Bodies fly in Queeny Park, where dozens of women in spandex play roller derby on Saturday nights. In front of an enthusiastic crowd, the Arch Rival Roller Girls battle at Midwest Sport Complex in what one player calls “football on skates.”

Fans cluster in the stands or sit on the ground around the edges of the track, drinking cans of PBR and hollering at their favorite players. The league’s jeerleaders (cheerleaders with attitude) fling towels into the crowd with a slingshot. When the ladies skate out, there are plenty of tattoos on display, and also many bruises, badges of honor earned during rough practices and games. Women of all physiques, ages 18 through the early 40s, are drawn by the opportunity to compete, exercise and make friends. “It’s a way of life: the camaraderie of being with other strong, athletic women who have the same goal of having fun and doing something out of the norm,” says Cari Wohlrabe, a recently retired blocker for the Smashinistas, one of four St. Louis teams.

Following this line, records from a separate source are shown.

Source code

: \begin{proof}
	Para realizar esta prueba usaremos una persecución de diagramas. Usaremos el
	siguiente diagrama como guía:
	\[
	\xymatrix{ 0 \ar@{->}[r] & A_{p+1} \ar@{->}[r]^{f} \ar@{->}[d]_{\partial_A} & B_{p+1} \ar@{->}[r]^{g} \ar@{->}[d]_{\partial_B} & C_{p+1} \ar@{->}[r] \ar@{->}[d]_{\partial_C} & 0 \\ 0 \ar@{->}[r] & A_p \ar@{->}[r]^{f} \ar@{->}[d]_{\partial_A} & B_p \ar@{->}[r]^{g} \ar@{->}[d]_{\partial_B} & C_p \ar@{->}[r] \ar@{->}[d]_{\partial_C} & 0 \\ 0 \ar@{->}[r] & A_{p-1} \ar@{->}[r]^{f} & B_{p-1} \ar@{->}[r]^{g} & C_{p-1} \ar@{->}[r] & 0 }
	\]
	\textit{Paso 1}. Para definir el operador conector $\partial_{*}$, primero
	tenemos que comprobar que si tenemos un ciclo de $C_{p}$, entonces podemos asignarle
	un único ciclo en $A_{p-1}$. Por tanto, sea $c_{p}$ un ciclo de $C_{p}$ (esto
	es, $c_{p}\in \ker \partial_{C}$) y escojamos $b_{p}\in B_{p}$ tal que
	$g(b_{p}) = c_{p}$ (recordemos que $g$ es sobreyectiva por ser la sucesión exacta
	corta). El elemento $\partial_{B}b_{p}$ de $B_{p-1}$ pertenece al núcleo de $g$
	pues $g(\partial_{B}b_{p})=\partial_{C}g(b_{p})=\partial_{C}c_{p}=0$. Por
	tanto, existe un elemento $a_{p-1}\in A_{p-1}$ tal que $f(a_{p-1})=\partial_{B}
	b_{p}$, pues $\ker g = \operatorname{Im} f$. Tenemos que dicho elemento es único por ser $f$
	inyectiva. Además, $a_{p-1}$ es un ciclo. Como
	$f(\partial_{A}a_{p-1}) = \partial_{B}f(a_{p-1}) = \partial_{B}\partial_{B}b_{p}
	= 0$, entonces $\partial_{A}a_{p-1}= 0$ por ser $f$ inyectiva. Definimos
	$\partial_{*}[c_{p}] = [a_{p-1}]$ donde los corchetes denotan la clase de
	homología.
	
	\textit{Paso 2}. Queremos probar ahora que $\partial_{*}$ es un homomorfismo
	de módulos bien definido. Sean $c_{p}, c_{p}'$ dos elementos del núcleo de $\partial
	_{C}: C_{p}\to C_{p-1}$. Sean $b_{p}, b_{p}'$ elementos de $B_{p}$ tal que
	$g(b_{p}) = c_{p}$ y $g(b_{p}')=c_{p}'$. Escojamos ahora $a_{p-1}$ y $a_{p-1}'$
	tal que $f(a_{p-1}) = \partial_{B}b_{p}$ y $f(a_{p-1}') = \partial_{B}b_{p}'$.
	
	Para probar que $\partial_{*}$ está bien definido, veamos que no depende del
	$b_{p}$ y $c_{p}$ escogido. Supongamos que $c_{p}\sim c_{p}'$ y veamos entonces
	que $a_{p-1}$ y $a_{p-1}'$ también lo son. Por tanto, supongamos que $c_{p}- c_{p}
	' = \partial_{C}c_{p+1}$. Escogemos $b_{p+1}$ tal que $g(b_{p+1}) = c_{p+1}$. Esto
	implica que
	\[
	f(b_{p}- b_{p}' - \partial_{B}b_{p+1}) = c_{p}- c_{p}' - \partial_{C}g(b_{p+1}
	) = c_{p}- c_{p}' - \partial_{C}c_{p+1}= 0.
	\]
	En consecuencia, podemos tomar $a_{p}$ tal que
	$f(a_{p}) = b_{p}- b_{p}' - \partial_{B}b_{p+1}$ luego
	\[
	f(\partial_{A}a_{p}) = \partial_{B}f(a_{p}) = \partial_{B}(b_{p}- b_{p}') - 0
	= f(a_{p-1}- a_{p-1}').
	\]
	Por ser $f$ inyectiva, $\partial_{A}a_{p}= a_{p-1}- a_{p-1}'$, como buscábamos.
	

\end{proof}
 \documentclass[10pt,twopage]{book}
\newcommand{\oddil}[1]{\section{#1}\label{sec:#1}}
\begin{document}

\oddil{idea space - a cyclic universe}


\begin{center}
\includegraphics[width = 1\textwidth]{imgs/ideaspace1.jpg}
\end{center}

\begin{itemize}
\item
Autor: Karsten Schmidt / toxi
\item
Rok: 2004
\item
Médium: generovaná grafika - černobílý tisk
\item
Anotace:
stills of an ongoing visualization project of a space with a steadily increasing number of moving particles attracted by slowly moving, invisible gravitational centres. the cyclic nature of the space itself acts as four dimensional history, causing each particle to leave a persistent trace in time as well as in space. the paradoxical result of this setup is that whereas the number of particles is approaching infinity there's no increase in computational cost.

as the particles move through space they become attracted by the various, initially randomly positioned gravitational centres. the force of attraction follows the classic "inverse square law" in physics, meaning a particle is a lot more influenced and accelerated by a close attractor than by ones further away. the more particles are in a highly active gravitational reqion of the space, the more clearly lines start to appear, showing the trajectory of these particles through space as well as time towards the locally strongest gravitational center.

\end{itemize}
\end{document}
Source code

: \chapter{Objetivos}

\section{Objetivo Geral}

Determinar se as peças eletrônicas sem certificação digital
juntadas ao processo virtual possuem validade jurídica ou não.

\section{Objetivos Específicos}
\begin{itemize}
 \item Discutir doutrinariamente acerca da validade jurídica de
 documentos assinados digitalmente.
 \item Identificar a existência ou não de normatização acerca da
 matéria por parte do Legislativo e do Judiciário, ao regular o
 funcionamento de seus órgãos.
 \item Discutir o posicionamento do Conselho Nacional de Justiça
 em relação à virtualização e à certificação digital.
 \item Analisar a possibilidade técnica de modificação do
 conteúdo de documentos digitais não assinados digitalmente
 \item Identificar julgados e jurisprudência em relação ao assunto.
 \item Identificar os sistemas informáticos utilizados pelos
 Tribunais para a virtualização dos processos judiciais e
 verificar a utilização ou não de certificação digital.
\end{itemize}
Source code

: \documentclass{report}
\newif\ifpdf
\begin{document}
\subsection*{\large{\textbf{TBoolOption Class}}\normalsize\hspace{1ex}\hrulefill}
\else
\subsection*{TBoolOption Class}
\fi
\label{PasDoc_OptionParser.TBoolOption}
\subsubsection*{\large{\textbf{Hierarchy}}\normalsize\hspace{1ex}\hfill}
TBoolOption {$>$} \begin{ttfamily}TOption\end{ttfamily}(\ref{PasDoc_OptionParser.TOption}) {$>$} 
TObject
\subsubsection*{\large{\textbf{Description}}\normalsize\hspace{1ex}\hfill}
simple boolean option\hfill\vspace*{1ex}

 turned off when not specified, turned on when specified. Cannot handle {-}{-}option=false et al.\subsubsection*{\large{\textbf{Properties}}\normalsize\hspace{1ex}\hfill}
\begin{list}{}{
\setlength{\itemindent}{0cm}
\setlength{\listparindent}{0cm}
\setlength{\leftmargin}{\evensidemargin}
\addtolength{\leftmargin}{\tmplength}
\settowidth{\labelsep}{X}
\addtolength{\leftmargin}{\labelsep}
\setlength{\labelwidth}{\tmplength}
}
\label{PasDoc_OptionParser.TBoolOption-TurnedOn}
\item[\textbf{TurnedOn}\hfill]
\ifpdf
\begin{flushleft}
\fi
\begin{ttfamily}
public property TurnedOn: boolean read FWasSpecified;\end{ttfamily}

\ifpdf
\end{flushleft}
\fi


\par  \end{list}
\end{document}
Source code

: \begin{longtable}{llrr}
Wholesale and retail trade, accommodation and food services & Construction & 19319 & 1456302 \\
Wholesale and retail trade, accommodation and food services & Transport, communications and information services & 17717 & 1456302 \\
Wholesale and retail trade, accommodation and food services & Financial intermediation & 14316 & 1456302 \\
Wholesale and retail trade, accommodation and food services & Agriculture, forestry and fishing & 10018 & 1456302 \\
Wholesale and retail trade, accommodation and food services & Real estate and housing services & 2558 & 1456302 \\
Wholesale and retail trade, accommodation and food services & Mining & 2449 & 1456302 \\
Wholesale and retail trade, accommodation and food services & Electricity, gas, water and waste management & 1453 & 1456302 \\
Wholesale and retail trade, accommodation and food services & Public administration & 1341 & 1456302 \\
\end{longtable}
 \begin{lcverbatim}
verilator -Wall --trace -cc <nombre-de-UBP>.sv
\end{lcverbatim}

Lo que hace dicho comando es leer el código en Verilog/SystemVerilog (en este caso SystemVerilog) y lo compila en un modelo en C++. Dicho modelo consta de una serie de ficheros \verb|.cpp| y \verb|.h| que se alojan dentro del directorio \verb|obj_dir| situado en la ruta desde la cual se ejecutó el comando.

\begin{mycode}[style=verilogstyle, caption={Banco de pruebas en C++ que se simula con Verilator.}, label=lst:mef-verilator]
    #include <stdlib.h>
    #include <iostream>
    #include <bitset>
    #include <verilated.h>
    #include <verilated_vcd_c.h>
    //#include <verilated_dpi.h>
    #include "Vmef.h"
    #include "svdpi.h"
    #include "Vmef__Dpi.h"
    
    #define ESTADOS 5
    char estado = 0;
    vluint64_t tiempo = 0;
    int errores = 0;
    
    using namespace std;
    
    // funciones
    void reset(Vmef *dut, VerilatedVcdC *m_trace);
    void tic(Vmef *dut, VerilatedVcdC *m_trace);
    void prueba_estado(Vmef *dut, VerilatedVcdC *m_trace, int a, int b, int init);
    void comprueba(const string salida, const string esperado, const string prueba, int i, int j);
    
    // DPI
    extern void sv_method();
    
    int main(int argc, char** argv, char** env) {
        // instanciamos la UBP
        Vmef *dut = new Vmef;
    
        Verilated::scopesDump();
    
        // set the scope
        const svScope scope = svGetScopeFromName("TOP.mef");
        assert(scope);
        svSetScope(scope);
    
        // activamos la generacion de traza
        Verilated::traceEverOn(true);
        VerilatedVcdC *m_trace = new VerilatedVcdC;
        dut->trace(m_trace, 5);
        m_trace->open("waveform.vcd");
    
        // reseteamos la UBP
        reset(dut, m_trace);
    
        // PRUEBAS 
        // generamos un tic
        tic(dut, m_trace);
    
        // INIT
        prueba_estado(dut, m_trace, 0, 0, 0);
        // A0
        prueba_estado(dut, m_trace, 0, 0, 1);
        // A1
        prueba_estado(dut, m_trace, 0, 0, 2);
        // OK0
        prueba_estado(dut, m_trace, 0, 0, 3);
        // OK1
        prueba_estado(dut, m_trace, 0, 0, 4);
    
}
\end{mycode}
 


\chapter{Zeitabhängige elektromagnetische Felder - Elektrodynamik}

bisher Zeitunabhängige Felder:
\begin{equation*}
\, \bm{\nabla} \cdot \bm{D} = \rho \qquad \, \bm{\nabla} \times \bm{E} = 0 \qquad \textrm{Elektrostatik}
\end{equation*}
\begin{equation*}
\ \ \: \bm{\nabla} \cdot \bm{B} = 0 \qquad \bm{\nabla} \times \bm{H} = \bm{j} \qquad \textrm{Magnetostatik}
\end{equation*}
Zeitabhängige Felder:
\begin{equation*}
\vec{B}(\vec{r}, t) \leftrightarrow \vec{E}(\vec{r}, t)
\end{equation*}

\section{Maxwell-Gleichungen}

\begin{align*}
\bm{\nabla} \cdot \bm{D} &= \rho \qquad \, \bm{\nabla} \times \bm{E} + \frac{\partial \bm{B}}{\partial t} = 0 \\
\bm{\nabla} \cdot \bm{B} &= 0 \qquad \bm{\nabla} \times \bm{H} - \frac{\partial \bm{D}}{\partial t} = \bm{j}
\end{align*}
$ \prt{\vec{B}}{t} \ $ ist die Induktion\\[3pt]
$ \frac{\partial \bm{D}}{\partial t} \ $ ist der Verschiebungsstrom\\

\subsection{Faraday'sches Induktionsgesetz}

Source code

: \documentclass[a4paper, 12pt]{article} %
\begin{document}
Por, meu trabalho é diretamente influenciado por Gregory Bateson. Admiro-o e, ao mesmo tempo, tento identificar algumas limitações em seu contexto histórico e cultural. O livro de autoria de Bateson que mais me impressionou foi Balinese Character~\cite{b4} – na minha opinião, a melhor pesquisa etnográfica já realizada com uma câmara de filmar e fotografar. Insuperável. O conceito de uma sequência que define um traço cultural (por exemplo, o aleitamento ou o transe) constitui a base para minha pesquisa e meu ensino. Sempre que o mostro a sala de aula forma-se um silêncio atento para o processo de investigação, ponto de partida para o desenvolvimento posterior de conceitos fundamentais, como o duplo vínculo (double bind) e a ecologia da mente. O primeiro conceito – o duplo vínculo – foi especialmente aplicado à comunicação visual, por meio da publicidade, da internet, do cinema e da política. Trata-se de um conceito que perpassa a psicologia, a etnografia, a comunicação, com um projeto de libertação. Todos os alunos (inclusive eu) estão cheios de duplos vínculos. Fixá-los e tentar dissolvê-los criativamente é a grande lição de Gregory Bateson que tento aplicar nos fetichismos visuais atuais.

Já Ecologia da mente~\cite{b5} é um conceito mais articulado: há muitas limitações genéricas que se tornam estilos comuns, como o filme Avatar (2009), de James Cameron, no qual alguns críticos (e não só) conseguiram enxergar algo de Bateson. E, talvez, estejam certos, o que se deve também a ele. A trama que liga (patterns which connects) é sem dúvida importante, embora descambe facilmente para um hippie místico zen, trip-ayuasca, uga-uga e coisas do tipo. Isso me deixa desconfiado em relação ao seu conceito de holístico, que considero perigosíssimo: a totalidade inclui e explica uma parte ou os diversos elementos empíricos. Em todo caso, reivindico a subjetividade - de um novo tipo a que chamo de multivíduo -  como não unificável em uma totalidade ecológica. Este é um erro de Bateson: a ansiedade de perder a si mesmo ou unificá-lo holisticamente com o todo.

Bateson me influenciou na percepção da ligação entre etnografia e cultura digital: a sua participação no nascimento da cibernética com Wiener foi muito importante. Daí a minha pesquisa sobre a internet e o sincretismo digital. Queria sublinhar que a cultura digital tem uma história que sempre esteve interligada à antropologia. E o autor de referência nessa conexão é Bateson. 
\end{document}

While the sport has evolved from its early days as choreographed entertainment, there’s still a bit of showmanship involved. Skaters personalize their aggressive makeup and accessories to express themselves and intimidate their opponents, and each has a carefully selected nickname emblazoned on the back of her jersey. These noms de derby are sometimes risque and always clever; Wohlrabe played as The Forecloser, a reference to her job as a residential mortgage lender at a bank.

It can take a first-time fan a while to figure out how the sport is played. Of the five players from each team skating around the circular track, one woman is designated the jammer, and she attempts to pass other skaters in order to score points. The rest of the players act as blockers, using their bodies to impede the opposing jammer’s path or force her out of bounds. If a jammer laps all of the opposing team’s blockers, she’s the lead jammer with the power to control the length of the round, called a jam, signaling when she wants it to end by pounding on her hips. “It’s got a lot to do with strategy, which, if you don’t do derby, you don’t realize,” Wohlrabe explains.

With all that physical contact, injuries are to be expected. “What you find with blockers and jammers are knee injuries, broken ankles, broken wrists. Those are unavoidable,” Wohlrabe says. “I had a concussion once because I got hit hard. I’ve had black eyes, and I had a sprained ankle once.” But players get over their fear pretty quickly. “You can’t be afraid,” Wohlrabe says. “You have to be ready to get hit by girls who are a lot bigger than you.”

There are plenty of hits tonight. Blockers pack in tight and await the impact of the jammer, who rams into them, trying to break through. She finally escapes and races around the track, graceful yet fierce. Fans cheer as she racks up points, dodging blockers and holding off the other jammer by hugging the inside curve. Exhausted, she calls off the jam and slides into a chair on the sidelines.

At the end of the bout, the players roll out to sign autographs for wide-eyed little girls. They’re panting, sweating and nursing wounds—but for derby girls, the night is young. After a shower and a snack, they’re headed out to the Grove for their famous after-party at Atomic Cowboy.